Las masivas marchas de #NiUnaMenos y la alta visibilidad que puso al tema en el centro de la escena mediática tuvo sus frutos, al menos en Santa Fe. En esta provincia, se redujo drásticamente la cantidad de casos de femicidios del año 2015, cuando hubo 43 casos denunciados, a 2016: bajó a 18.

Ese fenómeno no se refleja a nivel nacional, donde el porcentaje subió 8% entre ambos años. Hubo 254 asesinatos, la mayoría en los grandes centros urbanos.

La cifra surge del Registro Nacional de Femicidios de la Justicia Argentina, bajo la dirección de la vicepresidenta de la Corte Suprema, Elena Highton de Nolasco, a cargo de la Oficina de la Mujer y de la Oficina de Violencia Doméstica. Desde 2015, el registro difunde las estadísticas del año anterior, aportadas por todas las jurisdicciones del país. Por primera vez, el relevamiento incluyó los femicidios de travestis (transfemicidios), que en 2016 fueron cinco en distintas provincias, y se contabilizó la muerte violenta de mujeres, niñas y adolescentes, a pesar de que los casos pudieran no haber sido tipificados como femicidios.

Según pudo analizar La Nación, la franja etaria de mayor vulnerabilidad está entre los 21 y 40 años, tanto para las víctimas (49%) como para los imputados (58%). El 22% de las mujeres asesinadas y el 27% de los imputados tenían entre 41 y 60 años. La violencia de género fue menos común entre los mayores de 60 y entre los menores de 16. Sin embargo, en 2016 hubo tres menores imputados, seis víctimas de hasta 10 años, 17 mujeres asesinadas menores de 16 y otras 17 mayores de 60.

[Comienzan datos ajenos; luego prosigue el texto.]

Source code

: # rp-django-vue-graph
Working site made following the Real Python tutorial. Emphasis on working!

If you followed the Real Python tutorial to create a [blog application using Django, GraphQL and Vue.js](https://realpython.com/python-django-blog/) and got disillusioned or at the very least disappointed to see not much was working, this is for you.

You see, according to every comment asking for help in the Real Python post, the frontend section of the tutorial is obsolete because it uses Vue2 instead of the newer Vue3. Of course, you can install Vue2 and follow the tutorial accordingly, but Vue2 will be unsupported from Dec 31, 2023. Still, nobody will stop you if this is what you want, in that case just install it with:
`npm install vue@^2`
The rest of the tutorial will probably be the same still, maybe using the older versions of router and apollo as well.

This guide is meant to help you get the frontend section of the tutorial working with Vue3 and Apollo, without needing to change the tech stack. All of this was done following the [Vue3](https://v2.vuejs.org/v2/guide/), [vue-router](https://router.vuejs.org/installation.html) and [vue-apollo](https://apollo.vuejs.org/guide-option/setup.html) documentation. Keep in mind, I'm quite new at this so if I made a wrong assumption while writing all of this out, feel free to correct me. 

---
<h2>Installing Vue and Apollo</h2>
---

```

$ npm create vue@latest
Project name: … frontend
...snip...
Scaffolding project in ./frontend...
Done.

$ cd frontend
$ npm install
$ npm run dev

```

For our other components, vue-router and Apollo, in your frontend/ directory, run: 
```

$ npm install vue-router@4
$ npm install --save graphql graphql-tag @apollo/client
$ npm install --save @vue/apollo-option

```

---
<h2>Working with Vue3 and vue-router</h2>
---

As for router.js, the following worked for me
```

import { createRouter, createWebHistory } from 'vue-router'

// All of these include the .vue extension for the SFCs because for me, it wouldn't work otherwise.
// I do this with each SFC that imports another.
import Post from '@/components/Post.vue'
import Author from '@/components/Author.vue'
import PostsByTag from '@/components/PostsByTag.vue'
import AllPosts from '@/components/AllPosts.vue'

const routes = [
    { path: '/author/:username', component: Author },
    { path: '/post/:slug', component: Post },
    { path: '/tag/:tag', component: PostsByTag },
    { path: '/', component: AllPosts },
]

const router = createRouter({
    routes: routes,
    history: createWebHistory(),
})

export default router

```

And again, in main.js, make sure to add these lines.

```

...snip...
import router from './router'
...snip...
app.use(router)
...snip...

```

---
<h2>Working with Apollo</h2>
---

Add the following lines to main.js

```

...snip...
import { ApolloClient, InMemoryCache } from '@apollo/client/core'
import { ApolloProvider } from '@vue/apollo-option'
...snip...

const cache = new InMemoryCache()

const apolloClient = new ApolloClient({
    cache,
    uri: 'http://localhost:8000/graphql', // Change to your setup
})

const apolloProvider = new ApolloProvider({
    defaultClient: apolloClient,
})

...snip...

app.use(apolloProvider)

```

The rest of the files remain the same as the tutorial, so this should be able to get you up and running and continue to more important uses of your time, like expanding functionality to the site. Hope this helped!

Con 90 femicidios, la provincia de Buenos Aires lidera las estadísticas, seguida por Córdoba (23), Mendoza (21), Santa Fe (18), la Capital (14), Salta, Jujuy y Entre Ríos (con 10 femicidios cada una).

En cuanto a la intervención judicial, sólo el 9% de los casos cuenta hoy con sentencias condenatorias, mientras que el 47% de las causas continúa en etapa de investigación. A su vez, el 22% fue elevado a juicio y se registraron tres sobreseimientos.